Dataset entries =>
○ ○ ○

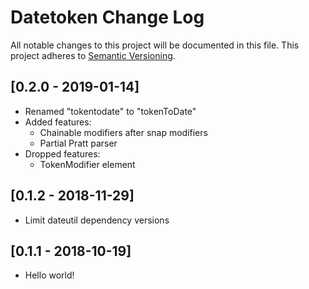 # Datetoken Change Log
All notable changes to this project will be documented in this file.
This project adheres to [Semantic Versioning](http://semver.org/).

## [0.2.0 - 2019-01-14]
- Renamed "tokentodate" to "tokenToDate"
- Added features:
  + Chainable modifiers after snap modifiers
  + Partial Pratt parser
- Dropped features:
  + TokenModifier element

## [0.1.2 - 2018-11-29]
- Limit dateutil dependency versions

## [0.1.1 - 2018-10-19]
- Hello world!



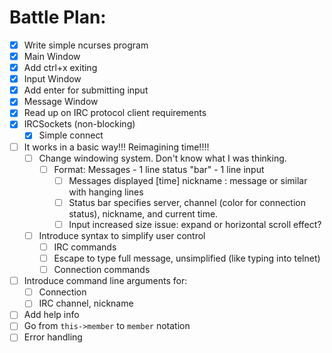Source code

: # Battle Plan:

- [x] Write simple ncurses program
- [x] Main Window
- [x] Add ctrl+x exiting
- [x] Input Window
- [x] Add enter for submitting input
- [x] Message Window
- [x] Read up on IRC protocol client requirements
- [x] IRCSockets (non-blocking)
  - [x] Simple connect
- [ ] It works in a basic way!!! Reimagining time!!!!
  - [ ] Change windowing system. Don't know what I was thinking.
    - [ ] Format: Messages - 1 line status "bar" - 1 line input
      - [ ] Messages displayed [time] nickname : message or similar with hanging lines
      - [ ] Status bar specifies server, channel (color for connection status), nickname, and current time.
      - [ ] Input increased size issue: expand or horizontal scroll effect?
  - [ ] Introduce syntax to simplify user control
    - [ ] IRC commands
    - [ ] Escape to type full message, unsimplified (like typing into telnet)
    - [ ] Connection commands
- [ ] Introduce command line arguments for:
  - [ ] Connection
  - [ ] IRC channel, nickname
- [ ] Add help info
- [ ] Go from `this->member` to `member` notation
- [ ] Error handling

○ ○ ○

Work task => Copy all lines above where "channel" is present.

Output =>
      - [ ] Status bar specifies server, channel (color for connection status), nickname, and current time.
  - [ ] IRC channel, nickname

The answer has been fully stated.